Experience Loading Performance

Imagine driving an electric vehicle on a highway. A data collector in your car captures 80 data points per second across 80 predefined metrics, totaling 2 KB. Over one minute, you observe this continuous stream of incoming data and use it to analyze real-time conditions. But before any analysis, this valuable data must be reliably written and stored in a robust database.

Undoubtedly, time-series databases must handle massive volumes of real-time data from numerous devices—loading performance is critical!

In this section, you will use advanced components MatrixGate and MatrixBench in YMatrix to conduct high-performance data ingestion testing, ensuring reliable data loading for downstream analytics.

Below is our physical machine test environment. Hardware specifications may affect tool configuration; please adjust accordingly.

1 Hardware Environment

Machine configuration:

Parameter Configuration
CPU Cores 2 physical cores, 32 logical cores
CPU Platform Intel(R) Xeon(R) Gold 5218 CPU @ 2.30GHz
Memory 256 GB
Storage Capacity 9.0 TB (1.4 GB/s write, 3.3 GB/s read)
Linux Distribution CentOS Linux release 7.8.2003 (Core)
Linux Kernel 3.10.0-1127.el7.x86_64

2 Professional Tools

2.1 MatrixGate

MatrixGate (shortened as mxgate) is a high-performance streaming data loading server located at bin/mxgate under the YMatrix installation directory.
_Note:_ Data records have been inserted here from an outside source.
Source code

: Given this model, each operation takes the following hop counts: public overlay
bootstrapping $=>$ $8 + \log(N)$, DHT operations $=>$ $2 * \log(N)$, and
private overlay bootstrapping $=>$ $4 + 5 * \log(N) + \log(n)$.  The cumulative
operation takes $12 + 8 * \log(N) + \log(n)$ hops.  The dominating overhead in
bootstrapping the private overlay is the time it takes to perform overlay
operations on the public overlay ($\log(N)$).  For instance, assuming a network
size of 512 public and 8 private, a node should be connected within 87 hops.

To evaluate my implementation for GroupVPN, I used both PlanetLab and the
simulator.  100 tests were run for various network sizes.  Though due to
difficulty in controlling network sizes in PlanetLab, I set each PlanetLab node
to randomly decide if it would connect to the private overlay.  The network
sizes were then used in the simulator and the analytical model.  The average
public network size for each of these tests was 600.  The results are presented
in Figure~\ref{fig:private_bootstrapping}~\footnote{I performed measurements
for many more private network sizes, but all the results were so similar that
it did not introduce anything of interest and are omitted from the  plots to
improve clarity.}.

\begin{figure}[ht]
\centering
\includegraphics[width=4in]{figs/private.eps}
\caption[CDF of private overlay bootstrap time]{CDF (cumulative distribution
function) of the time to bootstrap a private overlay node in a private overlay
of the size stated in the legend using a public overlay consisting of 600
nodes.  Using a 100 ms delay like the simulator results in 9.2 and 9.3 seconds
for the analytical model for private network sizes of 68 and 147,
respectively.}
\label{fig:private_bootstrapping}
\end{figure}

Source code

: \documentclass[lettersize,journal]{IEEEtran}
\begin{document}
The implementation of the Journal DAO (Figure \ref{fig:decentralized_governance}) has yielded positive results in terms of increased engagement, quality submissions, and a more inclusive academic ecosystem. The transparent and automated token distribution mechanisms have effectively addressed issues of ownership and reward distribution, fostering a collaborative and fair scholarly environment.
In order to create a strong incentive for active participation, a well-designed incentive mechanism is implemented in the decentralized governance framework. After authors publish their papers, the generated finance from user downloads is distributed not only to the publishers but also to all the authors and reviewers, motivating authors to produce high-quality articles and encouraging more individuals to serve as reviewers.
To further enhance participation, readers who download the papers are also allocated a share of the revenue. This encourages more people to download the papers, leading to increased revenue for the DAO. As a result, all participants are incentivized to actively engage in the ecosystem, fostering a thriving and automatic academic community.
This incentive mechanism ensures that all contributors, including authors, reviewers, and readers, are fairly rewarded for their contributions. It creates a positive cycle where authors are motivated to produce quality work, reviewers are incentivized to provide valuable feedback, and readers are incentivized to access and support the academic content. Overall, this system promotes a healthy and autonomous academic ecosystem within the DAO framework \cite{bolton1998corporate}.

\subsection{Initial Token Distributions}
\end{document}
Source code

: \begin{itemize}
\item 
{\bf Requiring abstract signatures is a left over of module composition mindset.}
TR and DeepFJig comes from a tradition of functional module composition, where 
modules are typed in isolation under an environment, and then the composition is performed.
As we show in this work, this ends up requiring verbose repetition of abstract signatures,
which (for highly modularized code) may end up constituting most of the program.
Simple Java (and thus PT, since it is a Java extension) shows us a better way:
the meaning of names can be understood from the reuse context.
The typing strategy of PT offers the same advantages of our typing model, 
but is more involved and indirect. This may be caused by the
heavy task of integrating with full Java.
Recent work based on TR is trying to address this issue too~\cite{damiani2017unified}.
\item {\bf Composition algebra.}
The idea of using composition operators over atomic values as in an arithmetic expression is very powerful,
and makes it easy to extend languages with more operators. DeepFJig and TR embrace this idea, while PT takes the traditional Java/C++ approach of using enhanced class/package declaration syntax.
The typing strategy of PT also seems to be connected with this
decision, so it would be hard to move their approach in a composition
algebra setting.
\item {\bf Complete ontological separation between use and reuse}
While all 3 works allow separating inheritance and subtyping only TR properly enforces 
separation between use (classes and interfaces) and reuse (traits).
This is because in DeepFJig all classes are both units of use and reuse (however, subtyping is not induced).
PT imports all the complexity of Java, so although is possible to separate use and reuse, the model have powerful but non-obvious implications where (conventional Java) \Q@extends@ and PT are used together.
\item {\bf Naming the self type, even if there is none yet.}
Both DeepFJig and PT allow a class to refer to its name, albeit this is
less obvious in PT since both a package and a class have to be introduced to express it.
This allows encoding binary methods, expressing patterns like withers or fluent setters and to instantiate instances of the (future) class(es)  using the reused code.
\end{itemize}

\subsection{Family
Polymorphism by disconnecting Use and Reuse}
It fully leverages the parallel processing capabilities of distributed databases and is the preferred tool for data loading in production environments.

During testing, mxgate works with the writer component of mxbench to rapidly ingest data generated by the generator.

For more information, see mxgate.

2.2 MatrixBench

mxbench is a benchmarking tool for data loading and querying. It generates random data based on configurations such as number of devices, time range, and metric count. It can automatically create tables and perform serial or concurrent data loading and queries.

You can run mxbench via command line or define settings in a configuration file—choose the method that suits your workflow. The tool is located at bin/mxbench under the YMatrix installation directory.

3 Deployment Architecture

Single-machine deployment: Master + 6 Segments

Note!
MatrixGate and MatrixBench must be deployed on the same machine as the YMatrix cluster.

4 Start Testing

4.1 Test Cases

We provide three test scenarios with varying metric scales. At the end of this section, we compare YMatrix's write performance across different metric counts.

  1. 100,000 devices, 10 metrics
  2. 100,000 devices, 100 metrics
  3. 100,000 devices, 1,000 metrics

4.2 Begin Testing

Note!
Before using mxbench for load testing, ensure the test environment is ready: a running YMatrix cluster and properly configured environment variables. This step is required.
MatrixGate does not require manual setup—it is automatically configured and started when you launch mxbench.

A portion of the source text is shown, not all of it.